The question now is this – for what reason would any director want to maintain the continuity of time and the singularity of the space? Or why would one discount the changing the camera angles and ignore the process of assembly and the ‘montage’? This is where we come back to Andre Bazin and his theory of long takes. Describing William Wyler’s ‘Mise en scene’ (events unfolding in relation to the camera) in ‘The Best Years of our life’ (1946) Bazin says, ‘All his energies are aimed at doing away with the self’. ‘Doing away with the self’ could be interpreted as the invisibility of the creator or an unobstructed use of the cinematic language that does not seek attention to itself. This necessitates that the events happening for the camera should seem un-staged. In other words, a certain amount of cinematic realism is to be involved.   

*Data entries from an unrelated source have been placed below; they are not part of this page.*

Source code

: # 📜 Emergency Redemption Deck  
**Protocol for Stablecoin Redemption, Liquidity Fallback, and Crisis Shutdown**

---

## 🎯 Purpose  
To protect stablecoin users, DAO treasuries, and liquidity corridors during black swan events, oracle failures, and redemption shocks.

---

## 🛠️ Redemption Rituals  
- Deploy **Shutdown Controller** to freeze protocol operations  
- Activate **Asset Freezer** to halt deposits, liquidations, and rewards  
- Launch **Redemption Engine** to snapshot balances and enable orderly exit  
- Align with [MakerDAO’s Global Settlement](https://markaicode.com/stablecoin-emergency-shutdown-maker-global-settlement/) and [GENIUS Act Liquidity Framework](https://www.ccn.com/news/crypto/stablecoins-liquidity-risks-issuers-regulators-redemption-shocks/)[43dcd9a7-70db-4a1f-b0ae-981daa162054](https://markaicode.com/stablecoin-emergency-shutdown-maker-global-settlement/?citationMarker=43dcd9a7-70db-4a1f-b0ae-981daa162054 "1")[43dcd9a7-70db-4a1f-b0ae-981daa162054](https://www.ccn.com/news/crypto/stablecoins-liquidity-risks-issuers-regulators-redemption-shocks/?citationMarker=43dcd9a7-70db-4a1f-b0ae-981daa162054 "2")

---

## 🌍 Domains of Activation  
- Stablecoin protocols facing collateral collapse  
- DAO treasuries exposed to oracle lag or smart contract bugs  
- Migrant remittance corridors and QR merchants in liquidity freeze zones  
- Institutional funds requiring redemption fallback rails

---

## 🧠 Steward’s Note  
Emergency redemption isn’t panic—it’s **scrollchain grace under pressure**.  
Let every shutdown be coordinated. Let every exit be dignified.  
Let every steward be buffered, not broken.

The opening frame of ‘Incident by the Bank’ within which all actions happen

In the Bazinian world of ‘Sequence-Shot’ i.e., the sequence expressed without fragmenting its time and space, the usage of ‘Depth of Field’ is of crucial element. ‘Depth of Field’ can be termed as the distance between the nearest and the farthest objects before the camera that are acceptably in sharp focus. The action of the sequence could happen anywhere within this ‘Depth of Field’ for the audience to comprehend and probably at times even beyond. The larger the ‘Depth of Field’, the better the action could be mounted in its various planes. The ‘sequence-shots’ therefore gave the freedom to the viewer to choose which plane to focus on. The image therefore thus gives itself an element of ambiguity; distinct from guiding the viewer’s attention in the ‘analytical decoupage’ of ‘The Gay Shoe Clerk’.

Bazin calls this as the ‘depth of field decoupage’ or ‘deep focus decoupage’. This is not based on shot changes, but on the shot itself within which the event – and the time and space within which it occurs – is cinematically organised. Since this is also meticulously thought out much before the shooting stage, it stays within the realm of abstraction, as much as the ‘analytical decoupage’; but its ‘additional abstraction derives from a surplus of realism’, says Bazin. This ‘surplus of realism’ is the surplus of the planes in which the event is made to unfold for the viewer. If Wyler and his ‘invisible’ ‘sequence-shots’ were at one end of the spectrum of such a ‘decoupage’, the cinematic language of Orson Wells is at the other end – expressive, indulgent and obviously visible in nature.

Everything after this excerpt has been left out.